(EXERCISE INPUTS):
++++++

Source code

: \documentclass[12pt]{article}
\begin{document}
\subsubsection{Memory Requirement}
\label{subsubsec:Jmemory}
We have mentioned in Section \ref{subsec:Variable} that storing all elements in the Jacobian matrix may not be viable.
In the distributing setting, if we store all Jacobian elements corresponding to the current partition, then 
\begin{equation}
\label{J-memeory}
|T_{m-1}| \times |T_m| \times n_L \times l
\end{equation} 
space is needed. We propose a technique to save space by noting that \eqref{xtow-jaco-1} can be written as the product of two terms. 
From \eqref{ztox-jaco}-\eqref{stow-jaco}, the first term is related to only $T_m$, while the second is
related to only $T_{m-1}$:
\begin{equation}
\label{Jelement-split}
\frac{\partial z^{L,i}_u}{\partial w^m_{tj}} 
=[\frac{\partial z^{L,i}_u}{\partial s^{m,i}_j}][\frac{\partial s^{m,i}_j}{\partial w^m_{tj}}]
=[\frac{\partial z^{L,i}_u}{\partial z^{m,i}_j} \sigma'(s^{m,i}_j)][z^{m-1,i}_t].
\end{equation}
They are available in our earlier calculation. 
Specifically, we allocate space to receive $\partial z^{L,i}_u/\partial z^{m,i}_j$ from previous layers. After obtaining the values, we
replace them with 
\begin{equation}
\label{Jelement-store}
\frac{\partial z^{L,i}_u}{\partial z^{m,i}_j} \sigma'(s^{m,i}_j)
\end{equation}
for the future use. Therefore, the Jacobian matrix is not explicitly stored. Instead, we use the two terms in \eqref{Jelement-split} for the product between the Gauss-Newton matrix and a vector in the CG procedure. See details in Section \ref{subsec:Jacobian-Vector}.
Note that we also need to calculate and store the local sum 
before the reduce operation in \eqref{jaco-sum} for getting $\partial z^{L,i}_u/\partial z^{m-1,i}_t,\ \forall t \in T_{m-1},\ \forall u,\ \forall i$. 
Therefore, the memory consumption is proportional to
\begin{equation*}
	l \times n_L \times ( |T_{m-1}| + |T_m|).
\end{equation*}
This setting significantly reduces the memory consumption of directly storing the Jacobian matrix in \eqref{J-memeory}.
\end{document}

++++++

(TASK OBJECTIVE): All of the records are to be reproduced exactly as they were given.

(SOLUTION TO THE EXERCISE):
Source code

: \documentclass[12pt]{article}
\begin{document}
\subsubsection{Memory Requirement}
\label{subsubsec:Jmemory}
We have mentioned in Section \ref{subsec:Variable} that storing all elements in the Jacobian matrix may not be viable.
In the distributing setting, if we store all Jacobian elements corresponding to the current partition, then 
\begin{equation}
\label{J-memeory}
|T_{m-1}| \times |T_m| \times n_L \times l
\end{equation} 
space is needed. We propose a technique to save space by noting that \eqref{xtow-jaco-1} can be written as the product of two terms. 
From \eqref{ztox-jaco}-\eqref{stow-jaco}, the first term is related to only $T_m$, while the second is
related to only $T_{m-1}$:
\begin{equation}
\label{Jelement-split}
\frac{\partial z^{L,i}_u}{\partial w^m_{tj}} 
=[\frac{\partial z^{L,i}_u}{\partial s^{m,i}_j}][\frac{\partial s^{m,i}_j}{\partial w^m_{tj}}]
=[\frac{\partial z^{L,i}_u}{\partial z^{m,i}_j} \sigma'(s^{m,i}_j)][z^{m-1,i}_t].
\end{equation}
They are available in our earlier calculation. 
Specifically, we allocate space to receive $\partial z^{L,i}_u/\partial z^{m,i}_j$ from previous layers. After obtaining the values, we
replace them with 
\begin{equation}
\label{Jelement-store}
\frac{\partial z^{L,i}_u}{\partial z^{m,i}_j} \sigma'(s^{m,i}_j)
\end{equation}
for the future use. Therefore, the Jacobian matrix is not explicitly stored. Instead, we use the two terms in \eqref{Jelement-split} for the product between the Gauss-Newton matrix and a vector in the CG procedure. See details in Section \ref{subsec:Jacobian-Vector}.
Note that we also need to calculate and store the local sum 
before the reduce operation in \eqref{jaco-sum} for getting $\partial z^{L,i}_u/\partial z^{m-1,i}_t,\ \forall t \in T_{m-1},\ \forall u,\ \forall i$. 
Therefore, the memory consumption is proportional to
\begin{equation*}
	l \times n_L \times ( |T_{m-1}| + |T_m|).
\end{equation*}
This setting significantly reduces the memory consumption of directly storing the Jacobian matrix in \eqref{J-memeory}.
\end{document}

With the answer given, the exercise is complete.